- [Work instruction]: Print again, word for word, all of the records below, and leave the pictures out.

Content starts

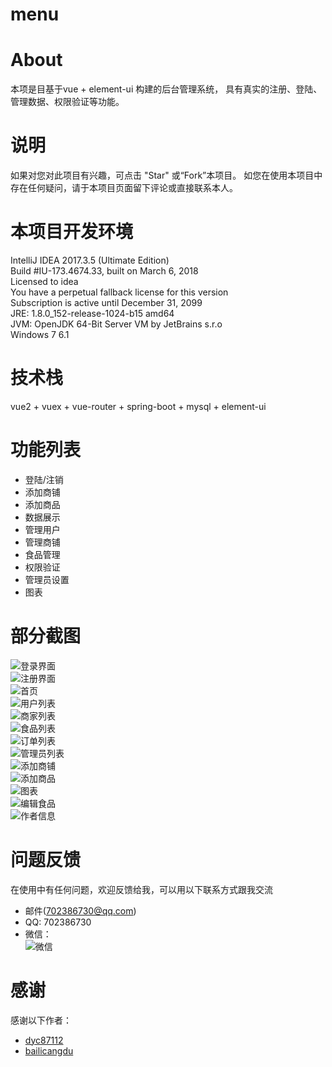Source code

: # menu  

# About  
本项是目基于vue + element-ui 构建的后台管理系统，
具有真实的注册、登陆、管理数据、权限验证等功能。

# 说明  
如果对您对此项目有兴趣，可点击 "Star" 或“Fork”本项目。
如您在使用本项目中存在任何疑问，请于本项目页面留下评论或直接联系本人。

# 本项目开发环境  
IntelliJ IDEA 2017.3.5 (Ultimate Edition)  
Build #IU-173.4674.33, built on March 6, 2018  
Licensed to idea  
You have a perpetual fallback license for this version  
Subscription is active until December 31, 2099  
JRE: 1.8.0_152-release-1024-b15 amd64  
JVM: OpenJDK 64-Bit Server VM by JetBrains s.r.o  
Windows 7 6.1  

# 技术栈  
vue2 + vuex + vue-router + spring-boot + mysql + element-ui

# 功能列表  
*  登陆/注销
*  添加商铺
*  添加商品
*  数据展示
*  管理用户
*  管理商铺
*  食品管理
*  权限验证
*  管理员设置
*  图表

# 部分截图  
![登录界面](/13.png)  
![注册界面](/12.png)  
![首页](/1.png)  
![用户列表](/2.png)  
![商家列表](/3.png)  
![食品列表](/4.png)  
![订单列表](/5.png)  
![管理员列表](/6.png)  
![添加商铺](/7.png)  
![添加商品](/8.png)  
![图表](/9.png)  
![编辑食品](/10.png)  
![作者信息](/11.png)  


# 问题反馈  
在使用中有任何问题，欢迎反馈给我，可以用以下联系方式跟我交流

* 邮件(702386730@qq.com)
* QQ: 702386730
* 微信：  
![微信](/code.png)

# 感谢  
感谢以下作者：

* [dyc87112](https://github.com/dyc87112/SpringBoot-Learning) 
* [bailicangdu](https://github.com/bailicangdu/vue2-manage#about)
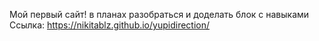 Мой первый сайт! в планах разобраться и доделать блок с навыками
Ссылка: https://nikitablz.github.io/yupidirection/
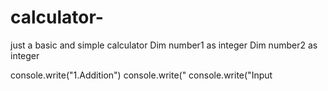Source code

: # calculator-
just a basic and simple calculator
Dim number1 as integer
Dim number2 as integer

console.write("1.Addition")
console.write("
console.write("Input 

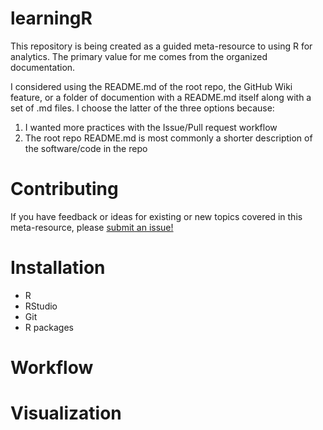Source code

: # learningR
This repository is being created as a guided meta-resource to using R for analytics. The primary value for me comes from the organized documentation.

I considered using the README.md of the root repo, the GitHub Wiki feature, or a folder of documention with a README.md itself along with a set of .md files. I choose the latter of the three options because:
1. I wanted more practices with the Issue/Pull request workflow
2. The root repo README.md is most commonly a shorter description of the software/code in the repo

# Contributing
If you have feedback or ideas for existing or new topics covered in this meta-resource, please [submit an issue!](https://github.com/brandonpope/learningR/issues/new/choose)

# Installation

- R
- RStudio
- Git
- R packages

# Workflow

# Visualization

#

Content ends

- [Your response]:
Source code

: # menu  

# About  
本项是目基于vue + element-ui 构建的后台管理系统，
具有真实的注册、登陆、管理数据、权限验证等功能。

# 说明  
如果对您对此项目有兴趣，可点击 "Star" 或“Fork”本项目。
如您在使用本项目中存在任何疑问，请于本项目页面留下评论或直接联系本人。

# 本项目开发环境  
IntelliJ IDEA 2017.3.5 (Ultimate Edition)  
Build #IU-173.4674.33, built on March 6, 2018  
Licensed to idea  
You have a perpetual fallback license for this version  
Subscription is active until December 31, 2099  
JRE: 1.8.0_152-release-1024-b15 amd64  
JVM: OpenJDK 64-Bit Server VM by JetBrains s.r.o  
Windows 7 6.1  

# 技术栈  
vue2 + vuex + vue-router + spring-boot + mysql + element-ui

# 功能列表  
*  登陆/注销
*  添加商铺
*  添加商品
*  数据展示
*  管理用户
*  管理商铺
*  食品管理
*  权限验证
*  管理员设置
*  图表

# 部分截图  
![登录界面](/13.png)  
![注册界面](/12.png)  
![首页](/1.png)  
![用户列表](/2.png)  
![商家列表](/3.png)  
![食品列表](/4.png)  
![订单列表](/5.png)  
![管理员列表](/6.png)  
![添加商铺](/7.png)  
![添加商品](/8.png)  
![图表](/9.png)  
![编辑食品](/10.png)  
![作者信息](/11.png)  


# 问题反馈  
在使用中有任何问题，欢迎反馈给我，可以用以下联系方式跟我交流

* 邮件(702386730@qq.com)
* QQ: 702386730
* 微信：  
![微信](/code.png)

# 感谢  
感谢以下作者：

* [dyc87112](https://github.com/dyc87112/SpringBoot-Learning) 
* [bailicangdu](https://github.com/bailicangdu/vue2-manage#about)
 Мой первый сайт! в планах разобраться и доделать блок с навыками
Ссылка: https://nikitablz.github.io/yupidirection/
Source code

: # calculator-
just a basic and simple calculator
Dim number1 as integer
Dim number2 as integer

console.write("1.Addition")
console.write("
console.write("Input 

Source code

: # learningR
This repository is being created as a guided meta-resource to using R for analytics. The primary value for me comes from the organized documentation.

I considered using the README.md of the root repo, the GitHub Wiki feature, or a folder of documention with a README.md itself along with a set of .md files. I choose the latter of the three options because:
1. I wanted more practices with the Issue/Pull request workflow
2. The root repo README.md is most commonly a shorter description of the software/code in the repo

# Contributing
If you have feedback or ideas for existing or new topics covered in this meta-resource, please [submit an issue!](https://github.com/brandonpope/learningR/issues/new/choose)

# Installation

- R
- RStudio
- Git
- R packages

# Workflow

# Visualization

#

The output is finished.